■ Assignment
All lines holding the word "secure" should be located in the records and copied.

■ Working data
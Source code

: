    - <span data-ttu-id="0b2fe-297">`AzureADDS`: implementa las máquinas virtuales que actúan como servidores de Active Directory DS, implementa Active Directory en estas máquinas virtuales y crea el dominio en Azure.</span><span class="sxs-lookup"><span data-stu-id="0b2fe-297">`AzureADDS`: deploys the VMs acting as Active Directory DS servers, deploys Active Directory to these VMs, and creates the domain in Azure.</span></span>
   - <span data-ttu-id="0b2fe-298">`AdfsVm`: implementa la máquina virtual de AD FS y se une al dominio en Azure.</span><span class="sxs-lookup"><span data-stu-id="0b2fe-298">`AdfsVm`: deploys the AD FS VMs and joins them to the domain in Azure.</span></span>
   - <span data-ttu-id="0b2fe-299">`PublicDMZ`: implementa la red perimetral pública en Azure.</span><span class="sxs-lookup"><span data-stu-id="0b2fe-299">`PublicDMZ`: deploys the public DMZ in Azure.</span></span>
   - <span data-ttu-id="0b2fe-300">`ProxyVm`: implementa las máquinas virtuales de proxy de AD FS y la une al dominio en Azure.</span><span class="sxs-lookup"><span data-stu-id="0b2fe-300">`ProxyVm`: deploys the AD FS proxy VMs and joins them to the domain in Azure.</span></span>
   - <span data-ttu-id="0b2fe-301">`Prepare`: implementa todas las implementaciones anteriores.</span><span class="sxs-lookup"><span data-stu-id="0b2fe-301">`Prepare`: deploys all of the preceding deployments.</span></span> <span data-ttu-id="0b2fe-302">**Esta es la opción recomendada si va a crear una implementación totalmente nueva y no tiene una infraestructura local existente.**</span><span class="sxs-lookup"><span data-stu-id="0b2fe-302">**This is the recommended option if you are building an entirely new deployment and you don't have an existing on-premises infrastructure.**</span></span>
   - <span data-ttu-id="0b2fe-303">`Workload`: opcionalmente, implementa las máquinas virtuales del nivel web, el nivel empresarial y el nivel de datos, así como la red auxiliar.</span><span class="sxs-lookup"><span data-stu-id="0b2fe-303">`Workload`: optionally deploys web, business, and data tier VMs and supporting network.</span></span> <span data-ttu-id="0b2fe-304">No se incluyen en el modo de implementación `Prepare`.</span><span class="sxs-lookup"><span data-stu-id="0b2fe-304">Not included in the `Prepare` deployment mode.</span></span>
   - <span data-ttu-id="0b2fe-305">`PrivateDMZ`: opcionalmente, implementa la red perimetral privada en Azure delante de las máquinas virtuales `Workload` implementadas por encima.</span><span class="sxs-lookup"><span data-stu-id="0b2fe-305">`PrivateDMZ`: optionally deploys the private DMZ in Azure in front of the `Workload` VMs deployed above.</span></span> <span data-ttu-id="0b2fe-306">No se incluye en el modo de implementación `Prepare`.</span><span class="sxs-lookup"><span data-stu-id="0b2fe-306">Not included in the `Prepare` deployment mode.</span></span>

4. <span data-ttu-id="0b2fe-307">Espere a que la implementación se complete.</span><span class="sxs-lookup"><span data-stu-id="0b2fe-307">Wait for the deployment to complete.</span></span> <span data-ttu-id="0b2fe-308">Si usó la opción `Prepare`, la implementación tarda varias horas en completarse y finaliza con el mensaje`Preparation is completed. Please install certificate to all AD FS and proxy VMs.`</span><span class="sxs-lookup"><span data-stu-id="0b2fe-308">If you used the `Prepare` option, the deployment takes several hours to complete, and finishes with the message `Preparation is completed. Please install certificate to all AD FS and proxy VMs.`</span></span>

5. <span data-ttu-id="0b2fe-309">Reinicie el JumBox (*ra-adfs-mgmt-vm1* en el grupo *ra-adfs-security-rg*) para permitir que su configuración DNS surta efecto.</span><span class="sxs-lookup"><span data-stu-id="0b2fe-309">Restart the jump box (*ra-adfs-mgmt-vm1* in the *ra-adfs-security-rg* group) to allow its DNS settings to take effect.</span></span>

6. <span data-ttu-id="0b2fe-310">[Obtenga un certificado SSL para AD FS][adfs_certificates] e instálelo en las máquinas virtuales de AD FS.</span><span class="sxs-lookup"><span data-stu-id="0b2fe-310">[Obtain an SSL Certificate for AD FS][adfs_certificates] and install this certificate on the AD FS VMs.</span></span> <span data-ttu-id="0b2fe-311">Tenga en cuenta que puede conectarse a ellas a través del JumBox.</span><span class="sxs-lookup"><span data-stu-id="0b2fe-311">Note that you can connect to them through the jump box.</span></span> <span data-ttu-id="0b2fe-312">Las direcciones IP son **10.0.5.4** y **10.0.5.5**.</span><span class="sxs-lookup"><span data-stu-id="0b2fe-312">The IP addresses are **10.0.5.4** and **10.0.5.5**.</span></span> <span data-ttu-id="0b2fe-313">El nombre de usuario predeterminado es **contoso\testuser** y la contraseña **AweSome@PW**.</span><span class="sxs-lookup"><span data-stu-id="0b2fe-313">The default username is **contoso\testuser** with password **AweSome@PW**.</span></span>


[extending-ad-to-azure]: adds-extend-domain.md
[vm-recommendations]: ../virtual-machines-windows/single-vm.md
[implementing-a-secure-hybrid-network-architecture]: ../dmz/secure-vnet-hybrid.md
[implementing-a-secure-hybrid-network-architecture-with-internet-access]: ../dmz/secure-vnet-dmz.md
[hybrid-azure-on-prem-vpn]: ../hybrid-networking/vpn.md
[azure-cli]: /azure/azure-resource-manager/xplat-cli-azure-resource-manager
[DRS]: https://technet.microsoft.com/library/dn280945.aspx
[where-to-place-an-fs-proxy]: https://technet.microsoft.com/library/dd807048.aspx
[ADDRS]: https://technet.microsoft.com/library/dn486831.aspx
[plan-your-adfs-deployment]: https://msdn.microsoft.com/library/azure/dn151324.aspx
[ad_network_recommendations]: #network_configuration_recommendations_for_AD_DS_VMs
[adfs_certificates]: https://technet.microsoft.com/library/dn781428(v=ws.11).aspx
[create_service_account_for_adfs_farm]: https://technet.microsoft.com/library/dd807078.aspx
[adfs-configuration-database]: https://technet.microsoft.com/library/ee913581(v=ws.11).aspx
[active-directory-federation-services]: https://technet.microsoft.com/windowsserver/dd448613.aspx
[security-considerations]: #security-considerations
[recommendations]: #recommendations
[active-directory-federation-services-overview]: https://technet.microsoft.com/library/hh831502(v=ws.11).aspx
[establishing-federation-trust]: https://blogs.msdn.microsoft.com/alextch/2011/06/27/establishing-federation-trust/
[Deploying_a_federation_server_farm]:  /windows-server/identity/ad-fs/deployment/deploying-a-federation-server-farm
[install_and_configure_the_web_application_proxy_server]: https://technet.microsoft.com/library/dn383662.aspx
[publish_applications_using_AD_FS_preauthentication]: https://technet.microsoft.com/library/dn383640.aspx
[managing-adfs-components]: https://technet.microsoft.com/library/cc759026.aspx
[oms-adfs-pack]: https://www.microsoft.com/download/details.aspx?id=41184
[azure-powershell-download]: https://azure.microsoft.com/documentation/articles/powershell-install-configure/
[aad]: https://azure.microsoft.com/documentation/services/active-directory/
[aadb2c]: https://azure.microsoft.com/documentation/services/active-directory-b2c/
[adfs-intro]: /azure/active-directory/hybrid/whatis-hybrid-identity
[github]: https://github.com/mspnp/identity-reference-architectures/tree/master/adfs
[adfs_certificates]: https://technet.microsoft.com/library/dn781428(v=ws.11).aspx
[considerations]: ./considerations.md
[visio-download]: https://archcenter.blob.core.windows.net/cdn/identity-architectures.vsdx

■ Finished task
[implementing-a-secure-hybrid-network-architecture]: ../dmz/secure-vnet-hybrid.md
[implementing-a-secure-hybrid-network-architecture-with-internet-access]: ../dmz/secure-vnet-dmz.md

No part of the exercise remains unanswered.